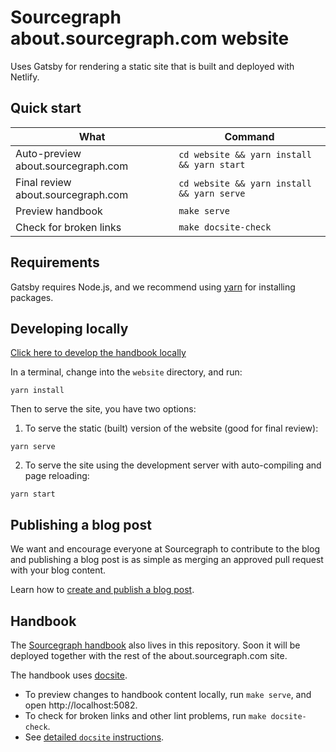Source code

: # Sourcegraph about.sourcegraph.com website

Uses Gatsby for rendering a static site that is built and deployed with Netlify.


## Quick start

| What                                 | Command                                    |
| ------------------------------------ | ------------------------------------------ |
| Auto-preview about.sourcegraph.com   | `cd website && yarn install && yarn start` |
| Final review about.sourcegraph.com   | `cd website && yarn install && yarn serve` |
| Preview handbook                     | `make serve`                               |
| Check for broken links               | `make docsite-check`                       |

## Requirements

Gatsby requires Node.js, and we recommend using [yarn](https://yarnpkg.com/en/) for installing packages.

## Developing locally

[Click here to develop the handbook locally](#Handbook)

In a terminal, change into the `website` directory, and run:

```shell
yarn install
```

Then to serve the site, you have two options:

1. To serve the static (built) version of the website (good for final review):

```shell
yarn serve
```

2. To serve the site using the development server with auto-compiling and page reloading:

```shell
yarn start
```

## Publishing a blog post

We want and encourage everyone at Sourcegraph to contribute to the blog and publishing a blog post is as simple as merging an approved pull request with your blog content.

Learn how to [create and publish a blog post](https://about.sourcegraph.com/handbook/marketing/creating_blog_posts).

## Handbook

The [Sourcegraph handbook](https://about.sourcegraph.com/handbook) also lives in this repository. Soon it will be deployed together with the rest of the about.sourcegraph.com site.

The handbook uses [docsite](https://github.com/sourcegraph/docsite).

- To preview changes to handbook content locally, run `make serve`, and open http://localhost:5082.
- To check for broken links and other lint problems, run `make docsite-check`.
- See [detailed `docsite` instructions](handbook/editing.md#running-a-local-handbook-site).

=-=-=-=-=

■ **WORK REQUEST**
Everything in the material except the pictures should be output verbatim.

■ **SOLVED EXERCISE**
Source code

: # Sourcegraph about.sourcegraph.com website

Uses Gatsby for rendering a static site that is built and deployed with Netlify.


## Quick start

| What                                 | Command                                    |
| ------------------------------------ | ------------------------------------------ |
| Auto-preview about.sourcegraph.com   | `cd website && yarn install && yarn start` |
| Final review about.sourcegraph.com   | `cd website && yarn install && yarn serve` |
| Preview handbook                     | `make serve`                               |
| Check for broken links               | `make docsite-check`                       |

## Requirements

Gatsby requires Node.js, and we recommend using [yarn](https://yarnpkg.com/en/) for installing packages.

## Developing locally

[Click here to develop the handbook locally](#Handbook)

In a terminal, change into the `website` directory, and run:

```shell
yarn install
```

Then to serve the site, you have two options:

1. To serve the static (built) version of the website (good for final review):

```shell
yarn serve
```

2. To serve the site using the development server with auto-compiling and page reloading:

```shell
yarn start
```

## Publishing a blog post

We want and encourage everyone at Sourcegraph to contribute to the blog and publishing a blog post is as simple as merging an approved pull request with your blog content.

Learn how to [create and publish a blog post](https://about.sourcegraph.com/handbook/marketing/creating_blog_posts).

## Handbook

The [Sourcegraph handbook](https://about.sourcegraph.com/handbook) also lives in this repository. Soon it will be deployed together with the rest of the about.sourcegraph.com site.

The handbook uses [docsite](https://github.com/sourcegraph/docsite).

- To preview changes to handbook content locally, run `make serve`, and open http://localhost:5082.
- To check for broken links and other lint problems, run `make docsite-check`.
- See [detailed `docsite` instructions](handbook/editing.md#running-a-local-handbook-site).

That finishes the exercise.